* WORK INSTRUCTIONS
Everything from the line containing "A new Flutter project." through the line containing "- [Lab: Write" in the listing below should be copied exactly, and nothing more.

* RECORDS TO PROCESS
________________________________________
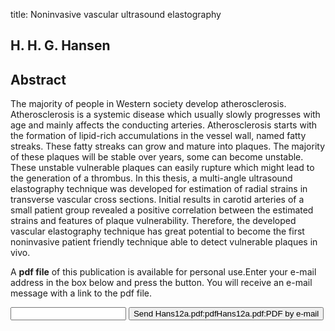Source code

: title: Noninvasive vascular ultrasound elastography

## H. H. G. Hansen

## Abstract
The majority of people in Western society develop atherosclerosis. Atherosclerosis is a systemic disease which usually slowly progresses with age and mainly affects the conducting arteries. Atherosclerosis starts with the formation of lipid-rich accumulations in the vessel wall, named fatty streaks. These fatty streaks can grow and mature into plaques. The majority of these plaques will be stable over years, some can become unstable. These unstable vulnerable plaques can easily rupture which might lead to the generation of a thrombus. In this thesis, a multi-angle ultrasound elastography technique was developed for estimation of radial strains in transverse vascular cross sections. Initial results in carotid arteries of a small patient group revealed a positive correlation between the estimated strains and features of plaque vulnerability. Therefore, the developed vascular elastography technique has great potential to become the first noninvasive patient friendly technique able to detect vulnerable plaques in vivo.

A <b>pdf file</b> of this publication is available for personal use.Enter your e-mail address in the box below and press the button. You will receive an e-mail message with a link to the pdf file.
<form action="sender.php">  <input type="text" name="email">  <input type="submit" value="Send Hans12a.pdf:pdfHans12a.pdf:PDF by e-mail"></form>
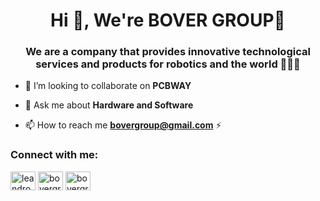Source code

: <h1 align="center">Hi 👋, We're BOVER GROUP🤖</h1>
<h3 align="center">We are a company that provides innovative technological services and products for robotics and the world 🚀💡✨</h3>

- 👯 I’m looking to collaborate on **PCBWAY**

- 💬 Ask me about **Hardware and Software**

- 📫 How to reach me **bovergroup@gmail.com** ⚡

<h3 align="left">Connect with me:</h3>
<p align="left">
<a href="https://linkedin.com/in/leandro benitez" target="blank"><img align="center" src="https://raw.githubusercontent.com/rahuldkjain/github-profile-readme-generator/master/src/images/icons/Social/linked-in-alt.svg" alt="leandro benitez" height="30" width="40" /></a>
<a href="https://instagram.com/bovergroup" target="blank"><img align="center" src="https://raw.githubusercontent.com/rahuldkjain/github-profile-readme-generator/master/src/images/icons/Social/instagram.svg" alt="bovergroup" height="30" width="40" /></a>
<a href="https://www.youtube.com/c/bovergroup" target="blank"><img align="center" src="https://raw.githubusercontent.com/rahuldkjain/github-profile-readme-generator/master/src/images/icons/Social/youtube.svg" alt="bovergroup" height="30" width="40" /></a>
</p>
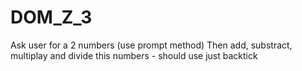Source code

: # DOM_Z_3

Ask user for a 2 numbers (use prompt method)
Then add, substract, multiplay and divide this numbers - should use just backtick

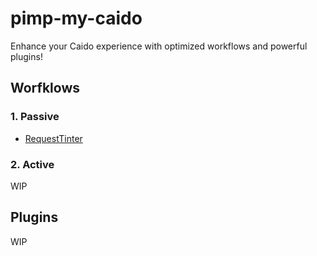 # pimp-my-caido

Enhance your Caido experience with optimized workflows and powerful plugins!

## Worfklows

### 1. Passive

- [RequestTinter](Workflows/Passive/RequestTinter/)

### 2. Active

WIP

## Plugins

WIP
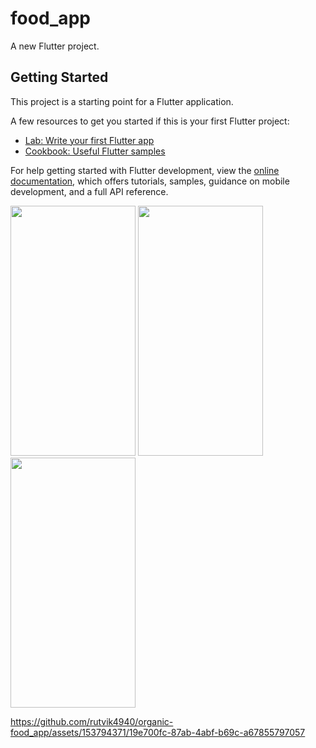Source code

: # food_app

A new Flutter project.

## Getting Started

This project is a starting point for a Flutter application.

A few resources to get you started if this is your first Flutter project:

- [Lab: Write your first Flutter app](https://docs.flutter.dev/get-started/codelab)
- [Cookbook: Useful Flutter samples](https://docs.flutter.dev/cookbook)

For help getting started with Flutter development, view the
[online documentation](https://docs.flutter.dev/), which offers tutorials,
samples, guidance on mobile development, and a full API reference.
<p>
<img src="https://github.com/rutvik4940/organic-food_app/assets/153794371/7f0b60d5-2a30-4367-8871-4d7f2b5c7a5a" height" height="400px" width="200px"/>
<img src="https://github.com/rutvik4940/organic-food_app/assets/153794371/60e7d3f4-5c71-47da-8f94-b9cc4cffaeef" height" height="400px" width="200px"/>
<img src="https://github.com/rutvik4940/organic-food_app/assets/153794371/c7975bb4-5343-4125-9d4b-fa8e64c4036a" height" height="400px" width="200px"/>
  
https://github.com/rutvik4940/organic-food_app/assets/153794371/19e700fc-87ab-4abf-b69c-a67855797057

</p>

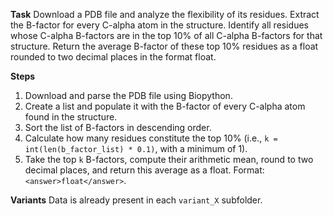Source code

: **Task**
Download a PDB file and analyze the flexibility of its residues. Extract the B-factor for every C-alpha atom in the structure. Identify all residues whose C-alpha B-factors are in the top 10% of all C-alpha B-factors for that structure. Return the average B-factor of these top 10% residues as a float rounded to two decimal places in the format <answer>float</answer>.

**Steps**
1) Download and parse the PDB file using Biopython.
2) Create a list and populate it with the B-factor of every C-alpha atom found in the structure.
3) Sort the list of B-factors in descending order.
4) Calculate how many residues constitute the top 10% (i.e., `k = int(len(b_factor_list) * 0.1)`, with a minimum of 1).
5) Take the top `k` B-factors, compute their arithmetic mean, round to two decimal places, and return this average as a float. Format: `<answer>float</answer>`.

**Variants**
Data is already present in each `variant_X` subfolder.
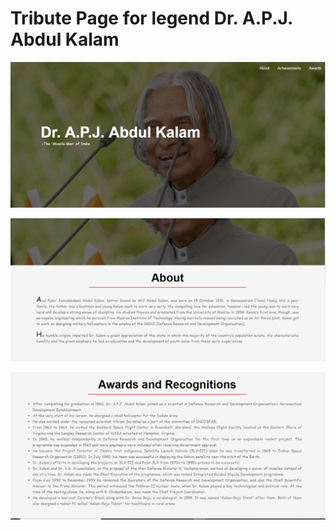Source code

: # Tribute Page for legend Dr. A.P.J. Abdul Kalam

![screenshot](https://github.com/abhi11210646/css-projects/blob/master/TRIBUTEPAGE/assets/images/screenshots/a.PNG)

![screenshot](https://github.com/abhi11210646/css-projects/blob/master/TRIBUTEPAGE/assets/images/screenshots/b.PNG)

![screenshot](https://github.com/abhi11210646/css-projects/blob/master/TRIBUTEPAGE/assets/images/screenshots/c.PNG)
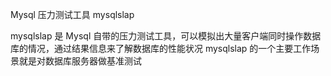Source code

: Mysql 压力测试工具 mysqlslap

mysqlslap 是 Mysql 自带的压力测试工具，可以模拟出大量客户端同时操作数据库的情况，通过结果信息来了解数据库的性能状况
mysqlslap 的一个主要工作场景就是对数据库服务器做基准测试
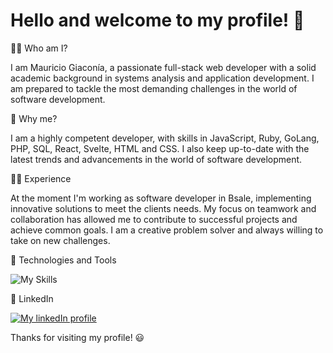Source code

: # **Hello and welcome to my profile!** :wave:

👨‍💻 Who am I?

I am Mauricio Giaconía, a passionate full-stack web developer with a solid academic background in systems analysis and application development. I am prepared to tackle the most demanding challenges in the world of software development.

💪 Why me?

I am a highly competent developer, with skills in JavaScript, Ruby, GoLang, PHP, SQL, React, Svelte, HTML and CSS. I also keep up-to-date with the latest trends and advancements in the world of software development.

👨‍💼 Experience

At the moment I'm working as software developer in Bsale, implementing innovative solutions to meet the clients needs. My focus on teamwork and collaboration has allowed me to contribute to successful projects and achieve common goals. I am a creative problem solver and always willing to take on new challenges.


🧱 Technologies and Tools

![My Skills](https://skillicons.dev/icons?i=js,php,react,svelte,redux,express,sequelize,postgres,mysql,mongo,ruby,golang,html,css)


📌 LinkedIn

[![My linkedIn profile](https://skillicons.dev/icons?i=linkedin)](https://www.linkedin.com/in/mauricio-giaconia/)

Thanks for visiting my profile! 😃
________________________________________
* YOUR RESPONSE
A new Flutter project.

## Getting Started

This project is a starting point for a Flutter application.

A few resources to get you started if this is your first Flutter project:

- [Lab: Write your first Flutter app](https://docs.flutter.dev/get-started/codelab)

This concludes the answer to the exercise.